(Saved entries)

┌──

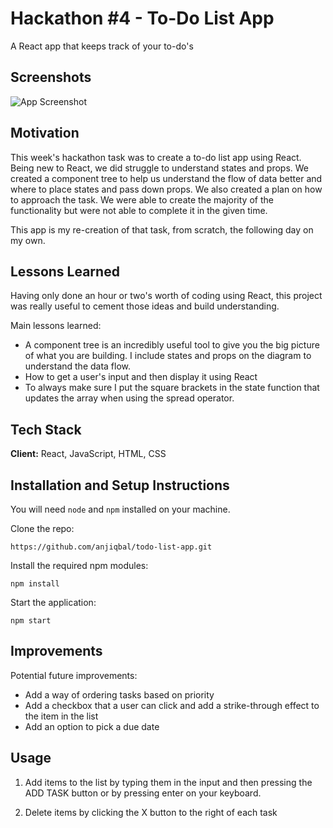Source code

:# Hackathon #4 - To-Do List App

A React app that keeps track of your to-do's

## Screenshots

![App Screenshot]()

## Motivation

This week's hackathon task was to create a to-do list app using React. Being new to React, we did struggle to understand states and props. We created a component tree to help us understand the flow of data better and where to place states and pass down props. We also created a plan on how to approach the task. We were able to create the majority of the functionality but were not able to complete it in the given time.

This app is my re-creation of that task, from scratch, the following day on my own.

## Lessons Learned

Having only done an hour or two's worth of coding using React, this project was really useful to cement those ideas and build understanding.

Main lessons learned:

- A component tree is an incredibly useful tool to give you the big picture of what you are building. I include states and props on the diagram to understand the data flow.
- How to get a user's input and then display it using React
- To always make sure I put the square brackets in the state function that updates the array when using the spread operator.

## Tech Stack

**Client:** React, JavaScript, HTML, CSS

## Installation and Setup Instructions

You will need `node` and `npm` installed on your machine.

Clone the repo:

`https://github.com/anjiqbal/todo-list-app.git`

Install the required npm modules:

`npm install`

Start the application:

`npm start`

## Improvements

Potential future improvements:

- Add a way of ordering tasks based on priority
- Add a checkbox that a user can click and add a strike-through effect to the item in the list
- Add an option to pick a due date

## Usage

1. Add items to the list by typing them in the input and then pressing the ADD TASK button or by pressing enter on your keyboard.

2. Delete items by clicking the X button to the right of each task
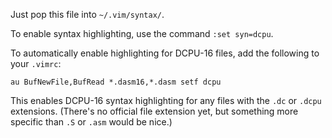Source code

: Just pop this file into `~/.vim/syntax/`.

To enable syntax highlighting, use the command `:set syn=dcpu`.

To automatically enable highlighting for DCPU-16 files, add the following to your `.vimrc`:

`au BufNewFile,BufRead *.dasm16,*.dasm setf dcpu`

This enables DCPU-16 syntax highlighting for any files with the `.dc` or `.dcpu` extensions. (There's no official file extension yet, but something more specific than `.S` or `.asm` would be nice.)

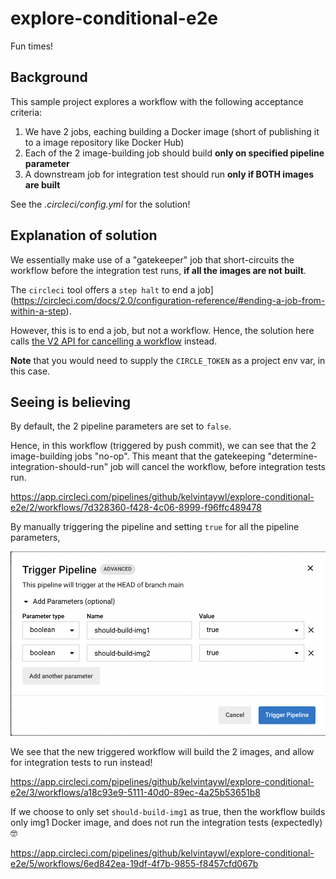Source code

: # explore-conditional-e2e

Fun times!

## Background

This sample project explores a workflow with the following acceptance criteria:

1. We have 2 jobs, eaching building a Docker image (short of publishing it to a image repository like Docker Hub)
2. Each of the 2 image-building job should build **only on specified pipeline parameter**
3. A downstream job for integration test should run **only if BOTH images are built** 


See the _.circleci/config.yml_ for the solution!

## Explanation of solution

We essentially make use of a "gatekeeper" job that short-circuits the workflow before the integration test runs, **if all the images are not built**.

The `circleci` tool offers a `step halt` to end a job](https://circleci.com/docs/2.0/configuration-reference/#ending-a-job-from-within-a-step).

However, this is to end a job, but not a workflow.
Hence, the solution here calls [the V2 API for cancelling a workflow](https://circleci.com/docs/api/v2/#operation/cancelWorkflow) instead.

**Note** that you would need to supply the `CIRCLE_TOKEN` as a project env var, in this case.

## Seeing is believing

By default, the 2 pipeline parameters are set to `false`.

Hence, in this workflow (triggered by push commit), we can see that the 2 image-building jobs "no-op".
This meant that the gatekeeping "determine-integration-should-run" job will cancel the workflow, before integration tests run.

https://app.circleci.com/pipelines/github/kelvintaywl/explore-conditional-e2e/2/workflows/7d328360-f428-4c06-8999-f96ffc489478

By manually triggering the pipeline and setting `true` for all the pipeline parameters,

![Trigger pipeline via UI](trigger-pipeline.png)

We see that the new triggered workflow will build the 2 images, and allow for integration tests to run instead!

https://app.circleci.com/pipelines/github/kelvintaywl/explore-conditional-e2e/3/workflows/a18c93e9-5111-40d0-89ec-4a25b53651b8

If we choose to only set `should-build-img1` as true, then the workflow builds only img1 Docker image, and does not run the integration tests (expectedly) 🤓

https://app.circleci.com/pipelines/github/kelvintaywl/explore-conditional-e2e/5/workflows/6ed842ea-19df-4f7b-9855-f8457cfd067b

└──

• YOUR TASK: In the answer, the data should reappear exactly, with no pictures.

• RESULT OF THIS EXERCISE:
Source code

:# Hackathon #4 - To-Do List App

A React app that keeps track of your to-do's

## Screenshots

![App Screenshot]()

## Motivation

This week's hackathon task was to create a to-do list app using React. Being new to React, we did struggle to understand states and props. We created a component tree to help us understand the flow of data better and where to place states and pass down props. We also created a plan on how to approach the task. We were able to create the majority of the functionality but were not able to complete it in the given time.

This app is my re-creation of that task, from scratch, the following day on my own.

## Lessons Learned

Having only done an hour or two's worth of coding using React, this project was really useful to cement those ideas and build understanding.

Main lessons learned:

- A component tree is an incredibly useful tool to give you the big picture of what you are building. I include states and props on the diagram to understand the data flow.
- How to get a user's input and then display it using React
- To always make sure I put the square brackets in the state function that updates the array when using the spread operator.

## Tech Stack

**Client:** React, JavaScript, HTML, CSS

## Installation and Setup Instructions

You will need `node` and `npm` installed on your machine.

Clone the repo:

`https://github.com/anjiqbal/todo-list-app.git`

Install the required npm modules:

`npm install`

Start the application:

`npm start`

## Improvements

Potential future improvements:

- Add a way of ordering tasks based on priority
- Add a checkbox that a user can click and add a strike-through effect to the item in the list
- Add an option to pick a due date

## Usage

1. Add items to the list by typing them in the input and then pressing the ADD TASK button or by pressing enter on your keyboard.

2. Delete items by clicking the X button to the right of each task
Source code

: Just pop this file into `~/.vim/syntax/`.

To enable syntax highlighting, use the command `:set syn=dcpu`.

To automatically enable highlighting for DCPU-16 files, add the following to your `.vimrc`:

`au BufNewFile,BufRead *.dasm16,*.dasm setf dcpu`

This enables DCPU-16 syntax highlighting for any files with the `.dc` or `.dcpu` extensions. (There's no official file extension yet, but something more specific than `.S` or `.asm` would be nice.)

Source code

: # explore-conditional-e2e

Fun times!

## Background

This sample project explores a workflow with the following acceptance criteria:

1. We have 2 jobs, eaching building a Docker image (short of publishing it to a image repository like Docker Hub)
2. Each of the 2 image-building job should build **only on specified pipeline parameter**
3. A downstream job for integration test should run **only if BOTH images are built** 


See the _.circleci/config.yml_ for the solution!

## Explanation of solution

We essentially make use of a "gatekeeper" job that short-circuits the workflow before the integration test runs, **if all the images are not built**.

The `circleci` tool offers a `step halt` to end a job](https://circleci.com/docs/2.0/configuration-reference/#ending-a-job-from-within-a-step).

However, this is to end a job, but not a workflow.
Hence, the solution here calls [the V2 API for cancelling a workflow](https://circleci.com/docs/api/v2/#operation/cancelWorkflow) instead.

**Note** that you would need to supply the `CIRCLE_TOKEN` as a project env var, in this case.

## Seeing is believing

By default, the 2 pipeline parameters are set to `false`.

Hence, in this workflow (triggered by push commit), we can see that the 2 image-building jobs "no-op".
This meant that the gatekeeping "determine-integration-should-run" job will cancel the workflow, before integration tests run.

https://app.circleci.com/pipelines/github/kelvintaywl/explore-conditional-e2e/2/workflows/7d328360-f428-4c06-8999-f96ffc489478

By manually triggering the pipeline and setting `true` for all the pipeline parameters,

![Trigger pipeline via UI](trigger-pipeline.png)

We see that the new triggered workflow will build the 2 images, and allow for integration tests to run instead!

https://app.circleci.com/pipelines/github/kelvintaywl/explore-conditional-e2e/3/workflows/a18c93e9-5111-40d0-89ec-4a25b53651b8

If we choose to only set `should-build-img1` as true, then the workflow builds only img1 Docker image, and does not run the integration tests (expectedly) 🤓

https://app.circleci.com/pipelines/github/kelvintaywl/explore-conditional-e2e/5/workflows/6ed842ea-19df-4f7b-9855-f8457cfd067b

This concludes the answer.